Oil benchmarks were trading down on Friday, skittish after Saudi Arabia and Russia committed to ramping up production to as much as 1 million barrels per day before the production cut deal ends at the end of this year, should it become a necessary step to meet demand with Venezuela’s falling production and Iran’s possible production or export shortfalls in the wake of US sanctions against it. Oil prices took another blow with Rosneft unexpectedly increasing production by 70,000 bpd, to prepare for OPEC and NOPEC possibly relaxing the production quotas.

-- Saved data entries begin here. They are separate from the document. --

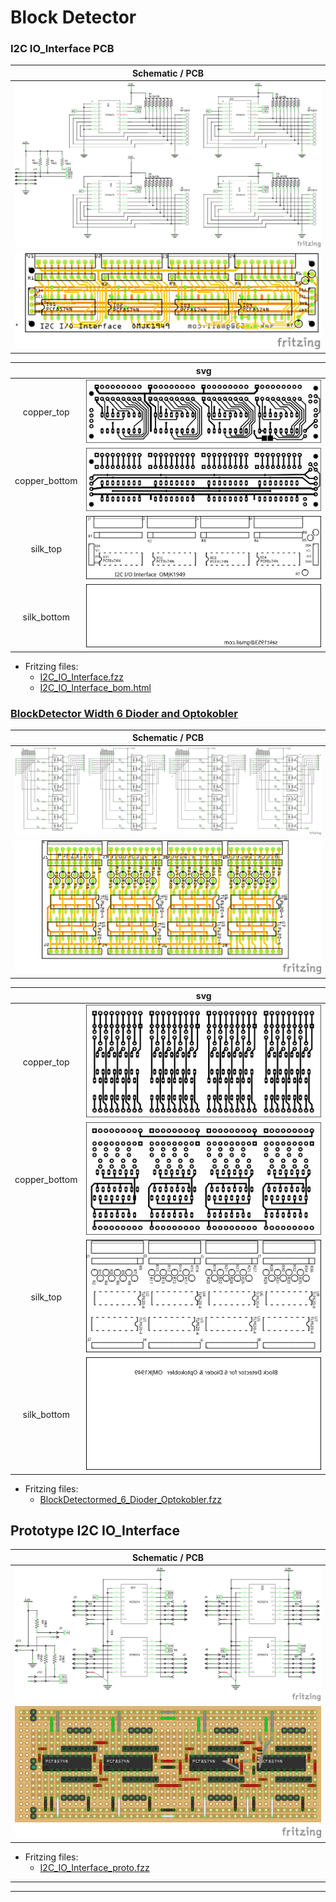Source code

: # Block Detector

### I2C IO_Interface PCB

|Schematic / PCB|
|:---:|
|![schem](./Images/I2C_%20IO_Interface_schem.png)|
|![PCB](./Images/I2C_%20IO_Interface_pcb.png)|

||svg|
|:---:|:---:|
|copper_top|![copper_top](./Images/svg_I2C_IO_Interface/I2C_%20IO_Interface_etch_copper_top.svg)|
|copper_bottom|![copper_bottom](./Images/svg_I2C_IO_Interface/I2C_%20IO_Interface_etch_copper_bottom.svg)|
|silk_top|![silk_top](./Images/svg_I2C_IO_Interface/I2C_%20IO_Interface_etch_silk_top.svg)|
|silk_bottom|![silk_bottom](./Images/svg_I2C_IO_Interface/I2C_%20IO_Interface_etch_silk_bottom.svg)|

* Fritzing files:
  * [I2C_IO_Interface.fzz](./I2C_%20IO_Interface.fzz)
  * [I2C_IO_Interface_bom.html](./I2C_%20IO_Interface_bom.html)

### [BlockDetector Width 6 Dioder and Optokobler](./Block_Detecsion/README.md#blockdetector-width-6-dioder-and-optokobler)

|Schematic / PCB|
|:---:|
|![schem](./Images/BlockDetectormed_6_Dioder_Optokobler_schem.png)|
|![PCB](./Images/BlockDetectormed_6_Dioder_Optokobler_pcb.png)|

||svg|
|:---:|:---:|
|copper_top|![copper_top](./Images/svg_BlockDetectormed_6_Dioder_Optokobler/BlockDetectormed_6_Dioder_Optokobler_etch_copper_top.svg)|
|copper_bottom|![copper_bottom](./Images/svg_BlockDetectormed_6_Dioder_Optokobler/BlockDetectormed_6_Dioder_Optokobler_etch_copper_bottom.svg)|
|silk_top|![silk_top](./Images/svg_BlockDetectormed_6_Dioder_Optokobler/BlockDetectormed_6_Dioder_Optokobler_etch_silk_top.svg)|
|silk_bottom|![silk_bottom](./Images/svg_BlockDetectormed_6_Dioder_Optokobler/BlockDetectormed_6_Dioder_Optokobler_etch_silk_bottom.svg)|

* Fritzing files:
  * [BlockDetectormed_6_Dioder_Optokobler.fzz](./BlockDetectormed_6_Dioder_Optokobler.fzz)

## Prototype I2C IO_Interface

|Schematic / PCB|
|:---:|
|![schem](./Images/I2C_%20IO_Interface_proto_schem.png)|
|![PCB](./Images/I2C_%20IO_Interface_proto_bb.png)|

* Fritzing files:
  * [I2C_IO_Interface_proto.fzz](./I2C_%20IO_Interface_proto.fzz)

<hr><hr>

The markets dissatisfaction with that maneuver was apparent in afternoon trading. At 12:21pm EST, WTI had slipped $0.43 (-0.64%) to $66.61, with Brent falling $0.94 (-1.21%) to $76.62. Brent crude is trading at nearly the same level as this time last week, but the WTI benchmark is trading almost $2 lower than last week levels. The premium for Brent over WTI is now significant, and near three-year highs.
US oil production is also pressing down on oil prices, and for the week ending May 25, reaching 10.769 million bpd—the fourteenth build in as many weeks. US production continues to climb at a time when OPEC is beholden to a supply cut deal that looks to remove 1.8 million bpd from the once-saturated market. At the time the deal was announced, the United States was producing 8.6 million bpd. Today, the US is producing more than 2.0 million bpd over that figure, while OPEC/NOPEC continues to curb supply on its end.
At 25 minutes after the hour, WTI was trading down 0.81% at $66.50, with Brent trading down 0.52% at $77.16.